(Plain-text document sources)

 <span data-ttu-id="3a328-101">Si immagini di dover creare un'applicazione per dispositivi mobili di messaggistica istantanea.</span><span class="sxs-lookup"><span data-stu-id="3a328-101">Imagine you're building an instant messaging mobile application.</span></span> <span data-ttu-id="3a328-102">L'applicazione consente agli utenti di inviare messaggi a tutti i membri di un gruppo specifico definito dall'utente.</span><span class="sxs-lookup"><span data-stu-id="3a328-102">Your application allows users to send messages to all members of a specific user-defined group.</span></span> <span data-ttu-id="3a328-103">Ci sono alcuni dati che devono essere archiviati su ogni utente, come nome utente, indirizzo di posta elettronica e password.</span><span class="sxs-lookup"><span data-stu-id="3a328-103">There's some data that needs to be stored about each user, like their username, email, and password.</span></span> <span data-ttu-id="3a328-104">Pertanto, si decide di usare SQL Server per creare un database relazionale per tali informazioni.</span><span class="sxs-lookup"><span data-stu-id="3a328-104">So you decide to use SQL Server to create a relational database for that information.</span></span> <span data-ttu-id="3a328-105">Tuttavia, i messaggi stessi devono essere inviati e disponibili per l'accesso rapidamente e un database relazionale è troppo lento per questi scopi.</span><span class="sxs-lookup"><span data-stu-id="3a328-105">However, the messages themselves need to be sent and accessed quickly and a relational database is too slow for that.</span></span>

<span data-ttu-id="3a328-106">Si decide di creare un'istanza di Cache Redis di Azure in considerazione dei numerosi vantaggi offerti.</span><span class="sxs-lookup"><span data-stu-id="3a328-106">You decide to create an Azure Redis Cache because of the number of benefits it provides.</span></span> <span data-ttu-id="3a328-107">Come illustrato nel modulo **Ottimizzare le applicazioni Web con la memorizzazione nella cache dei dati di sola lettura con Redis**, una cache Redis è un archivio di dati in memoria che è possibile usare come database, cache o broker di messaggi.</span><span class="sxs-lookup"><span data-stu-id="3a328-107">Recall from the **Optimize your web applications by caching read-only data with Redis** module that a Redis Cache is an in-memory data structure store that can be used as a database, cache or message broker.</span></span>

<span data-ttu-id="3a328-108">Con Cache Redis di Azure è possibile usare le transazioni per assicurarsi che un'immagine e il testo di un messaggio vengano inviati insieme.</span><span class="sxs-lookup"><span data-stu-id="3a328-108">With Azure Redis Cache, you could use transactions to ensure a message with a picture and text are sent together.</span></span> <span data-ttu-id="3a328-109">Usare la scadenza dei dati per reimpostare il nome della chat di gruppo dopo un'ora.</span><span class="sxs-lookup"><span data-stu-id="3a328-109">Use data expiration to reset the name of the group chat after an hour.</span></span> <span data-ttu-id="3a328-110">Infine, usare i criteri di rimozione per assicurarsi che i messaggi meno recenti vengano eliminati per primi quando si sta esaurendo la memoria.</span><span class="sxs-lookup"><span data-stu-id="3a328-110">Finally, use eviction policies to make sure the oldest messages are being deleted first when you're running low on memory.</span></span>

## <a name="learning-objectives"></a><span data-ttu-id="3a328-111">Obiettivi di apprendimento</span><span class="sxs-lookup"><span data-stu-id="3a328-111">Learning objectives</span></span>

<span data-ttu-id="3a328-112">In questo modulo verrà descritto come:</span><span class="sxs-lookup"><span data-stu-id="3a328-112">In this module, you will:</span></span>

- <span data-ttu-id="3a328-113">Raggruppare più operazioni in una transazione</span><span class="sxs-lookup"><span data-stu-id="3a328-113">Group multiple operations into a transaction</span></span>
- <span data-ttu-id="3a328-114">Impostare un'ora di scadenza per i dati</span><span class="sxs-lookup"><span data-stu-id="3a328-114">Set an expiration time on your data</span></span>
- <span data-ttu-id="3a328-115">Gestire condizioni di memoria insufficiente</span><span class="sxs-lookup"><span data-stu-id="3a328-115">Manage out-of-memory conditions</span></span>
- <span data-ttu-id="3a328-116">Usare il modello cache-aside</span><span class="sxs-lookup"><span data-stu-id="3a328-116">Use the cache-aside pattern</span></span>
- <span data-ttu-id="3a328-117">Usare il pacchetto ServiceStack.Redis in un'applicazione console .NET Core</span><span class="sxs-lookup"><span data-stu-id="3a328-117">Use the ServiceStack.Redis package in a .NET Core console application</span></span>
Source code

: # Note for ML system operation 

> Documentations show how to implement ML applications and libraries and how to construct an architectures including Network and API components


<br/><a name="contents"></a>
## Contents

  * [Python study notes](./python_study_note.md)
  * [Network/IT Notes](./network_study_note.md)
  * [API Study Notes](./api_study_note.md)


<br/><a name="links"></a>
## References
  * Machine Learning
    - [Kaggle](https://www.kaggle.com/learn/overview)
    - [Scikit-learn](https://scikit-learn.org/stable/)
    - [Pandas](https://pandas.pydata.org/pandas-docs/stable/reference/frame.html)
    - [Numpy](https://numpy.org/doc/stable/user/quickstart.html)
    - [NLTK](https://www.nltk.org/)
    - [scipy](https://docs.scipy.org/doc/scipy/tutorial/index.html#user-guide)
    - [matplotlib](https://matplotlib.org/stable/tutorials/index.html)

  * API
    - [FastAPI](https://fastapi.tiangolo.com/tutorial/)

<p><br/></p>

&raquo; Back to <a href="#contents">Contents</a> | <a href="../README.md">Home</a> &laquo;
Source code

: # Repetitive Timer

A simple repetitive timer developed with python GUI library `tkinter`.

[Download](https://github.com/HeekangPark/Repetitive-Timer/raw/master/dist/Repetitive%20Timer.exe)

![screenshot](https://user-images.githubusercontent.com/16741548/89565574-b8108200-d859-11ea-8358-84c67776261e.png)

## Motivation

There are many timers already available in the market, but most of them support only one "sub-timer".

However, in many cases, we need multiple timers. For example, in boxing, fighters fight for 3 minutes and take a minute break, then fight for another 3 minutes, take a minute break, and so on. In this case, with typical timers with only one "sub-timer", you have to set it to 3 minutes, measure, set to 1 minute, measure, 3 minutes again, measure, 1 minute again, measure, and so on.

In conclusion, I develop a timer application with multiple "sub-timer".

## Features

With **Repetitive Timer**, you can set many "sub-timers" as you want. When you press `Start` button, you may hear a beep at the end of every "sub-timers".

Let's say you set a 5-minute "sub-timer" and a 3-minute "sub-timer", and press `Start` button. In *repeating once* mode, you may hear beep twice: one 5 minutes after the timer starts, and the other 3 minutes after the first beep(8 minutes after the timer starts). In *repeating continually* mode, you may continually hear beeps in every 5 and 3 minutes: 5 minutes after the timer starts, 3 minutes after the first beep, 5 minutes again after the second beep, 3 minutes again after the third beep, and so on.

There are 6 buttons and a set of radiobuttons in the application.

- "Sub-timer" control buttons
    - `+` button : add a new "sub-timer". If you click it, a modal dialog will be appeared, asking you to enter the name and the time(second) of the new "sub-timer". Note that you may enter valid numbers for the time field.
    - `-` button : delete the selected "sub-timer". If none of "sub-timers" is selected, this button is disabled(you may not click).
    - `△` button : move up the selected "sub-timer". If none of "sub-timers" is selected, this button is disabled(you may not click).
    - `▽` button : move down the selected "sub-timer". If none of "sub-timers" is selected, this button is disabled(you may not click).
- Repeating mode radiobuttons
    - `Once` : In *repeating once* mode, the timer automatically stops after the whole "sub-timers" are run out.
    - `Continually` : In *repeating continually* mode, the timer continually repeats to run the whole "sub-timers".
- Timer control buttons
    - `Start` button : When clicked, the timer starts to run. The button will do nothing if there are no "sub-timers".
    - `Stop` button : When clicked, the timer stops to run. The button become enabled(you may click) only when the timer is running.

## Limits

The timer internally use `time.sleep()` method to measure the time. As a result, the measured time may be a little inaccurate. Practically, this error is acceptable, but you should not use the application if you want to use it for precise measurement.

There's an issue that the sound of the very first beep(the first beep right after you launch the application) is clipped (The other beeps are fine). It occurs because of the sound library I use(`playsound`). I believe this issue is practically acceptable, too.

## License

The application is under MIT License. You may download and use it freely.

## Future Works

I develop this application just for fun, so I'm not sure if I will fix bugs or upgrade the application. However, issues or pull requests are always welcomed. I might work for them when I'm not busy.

● Required work: Whenever the word "scadenza" shows up in a line of the entries above, copy that line.

● Exercise output:
<span data-ttu-id="3a328-108">Con Cache Redis di Azure è possibile usare le transazioni per assicurarsi che un'immagine e il testo di un messaggio vengano inviati insieme.</span><span class="sxs-lookup"><span data-stu-id="3a328-108">With Azure Redis Cache, you could use transactions to ensure a message with a picture and text are sent together.</span></span> <span data-ttu-id="3a328-109">Usare la scadenza dei dati per reimpostare il nome della chat di gruppo dopo un'ora.</span><span class="sxs-lookup"><span data-stu-id="3a328-109">Use data expiration to reset the name of the group chat after an hour.</span></span> <span data-ttu-id="3a328-110">Infine, usare i criteri di rimozione per assicurarsi che i messaggi meno recenti vengano eliminati per primi quando si sta esaurendo la memoria.</span><span class="sxs-lookup"><span data-stu-id="3a328-110">Finally, use eviction policies to make sure the oldest messages are being deleted first when you're running low on memory.</span></span>
- <span data-ttu-id="3a328-114">Impostare un'ora di scadenza per i dati</span><span class="sxs-lookup"><span data-stu-id="3a328-114">Set an expiration time on your data</span></span>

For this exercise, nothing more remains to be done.